▶ Directions
Starting at the top of the entries below, set down each line exactly as written, and stop after the line containing "We made a pizza".

Data items:

⁂

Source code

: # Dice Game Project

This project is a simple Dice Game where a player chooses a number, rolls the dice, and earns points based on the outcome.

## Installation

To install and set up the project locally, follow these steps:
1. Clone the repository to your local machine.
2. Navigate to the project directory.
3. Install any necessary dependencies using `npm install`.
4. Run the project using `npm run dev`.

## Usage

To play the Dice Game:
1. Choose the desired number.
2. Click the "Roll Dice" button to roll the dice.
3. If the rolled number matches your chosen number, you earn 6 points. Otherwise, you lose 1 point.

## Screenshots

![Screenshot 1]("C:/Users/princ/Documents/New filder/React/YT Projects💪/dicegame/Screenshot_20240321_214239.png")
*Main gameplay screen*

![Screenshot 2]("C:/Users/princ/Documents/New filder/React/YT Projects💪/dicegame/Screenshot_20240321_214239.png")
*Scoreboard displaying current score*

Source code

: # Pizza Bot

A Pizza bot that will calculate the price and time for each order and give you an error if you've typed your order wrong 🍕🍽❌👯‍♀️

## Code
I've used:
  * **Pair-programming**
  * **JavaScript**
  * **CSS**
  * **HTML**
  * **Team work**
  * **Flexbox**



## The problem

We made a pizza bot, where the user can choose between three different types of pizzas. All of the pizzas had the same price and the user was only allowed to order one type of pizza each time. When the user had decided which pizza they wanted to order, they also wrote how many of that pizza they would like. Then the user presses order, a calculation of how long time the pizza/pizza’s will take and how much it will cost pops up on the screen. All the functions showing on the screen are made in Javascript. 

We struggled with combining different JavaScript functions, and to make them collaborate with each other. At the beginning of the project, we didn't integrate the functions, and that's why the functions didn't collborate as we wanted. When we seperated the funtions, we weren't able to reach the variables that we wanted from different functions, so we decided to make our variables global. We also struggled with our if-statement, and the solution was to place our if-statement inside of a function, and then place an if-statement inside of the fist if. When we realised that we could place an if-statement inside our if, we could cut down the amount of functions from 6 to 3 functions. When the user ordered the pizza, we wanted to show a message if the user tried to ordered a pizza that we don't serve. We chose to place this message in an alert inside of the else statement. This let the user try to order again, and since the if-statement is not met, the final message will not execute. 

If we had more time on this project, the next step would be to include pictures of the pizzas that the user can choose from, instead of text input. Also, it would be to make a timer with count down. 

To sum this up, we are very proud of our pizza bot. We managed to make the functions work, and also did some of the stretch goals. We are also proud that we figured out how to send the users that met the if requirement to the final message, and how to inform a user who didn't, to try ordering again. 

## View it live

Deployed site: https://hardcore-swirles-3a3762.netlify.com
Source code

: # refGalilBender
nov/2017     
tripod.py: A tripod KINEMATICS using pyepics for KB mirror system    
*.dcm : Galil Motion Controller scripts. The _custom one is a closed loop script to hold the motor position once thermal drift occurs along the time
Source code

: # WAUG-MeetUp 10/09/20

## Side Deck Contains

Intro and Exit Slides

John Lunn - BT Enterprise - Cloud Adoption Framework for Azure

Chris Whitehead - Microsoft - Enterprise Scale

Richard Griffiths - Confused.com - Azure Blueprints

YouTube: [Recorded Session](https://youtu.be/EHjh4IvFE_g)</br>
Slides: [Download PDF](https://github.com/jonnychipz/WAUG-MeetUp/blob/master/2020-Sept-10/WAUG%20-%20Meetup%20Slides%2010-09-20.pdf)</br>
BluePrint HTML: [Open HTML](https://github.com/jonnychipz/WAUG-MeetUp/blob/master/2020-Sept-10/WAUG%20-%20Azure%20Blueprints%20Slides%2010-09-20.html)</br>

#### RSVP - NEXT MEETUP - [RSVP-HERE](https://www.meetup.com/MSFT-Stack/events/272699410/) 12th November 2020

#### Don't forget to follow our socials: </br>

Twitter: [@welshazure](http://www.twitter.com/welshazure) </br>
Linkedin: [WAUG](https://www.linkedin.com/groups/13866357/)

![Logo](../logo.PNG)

⁂

▶ Result
Source code

: # Dice Game Project

This project is a simple Dice Game where a player chooses a number, rolls the dice, and earns points based on the outcome.

## Installation

To install and set up the project locally, follow these steps:
1. Clone the repository to your local machine.
2. Navigate to the project directory.
3. Install any necessary dependencies using `npm install`.
4. Run the project using `npm run dev`.

## Usage

To play the Dice Game:
1. Choose the desired number.
2. Click the "Roll Dice" button to roll the dice.
3. If the rolled number matches your chosen number, you earn 6 points. Otherwise, you lose 1 point.

## Screenshots

![Screenshot 1]("C:/Users/princ/Documents/New filder/React/YT Projects💪/dicegame/Screenshot_20240321_214239.png")
*Main gameplay screen*

![Screenshot 2]("C:/Users/princ/Documents/New filder/React/YT Projects💪/dicegame/Screenshot_20240321_214239.png")
*Scoreboard displaying current score*

Source code

: # Pizza Bot

A Pizza bot that will calculate the price and time for each order and give you an error if you've typed your order wrong 🍕🍽❌👯‍♀️

## Code
I've used:
  * **Pair-programming**
  * **JavaScript**
  * **CSS**
  * **HTML**
  * **Team work**
  * **Flexbox**



## The problem

We made a pizza bot, where the user can choose between three different types of pizzas. All of the pizzas had the same price and the user was only allowed to order one type of pizza each time. When the user had decided which pizza they wanted to order, they also wrote how many of that pizza they would like. Then the user presses order, a calculation of how long time the pizza/pizza’s will take and how much it will cost pops up on the screen. All the functions showing on the screen are made in Javascript. 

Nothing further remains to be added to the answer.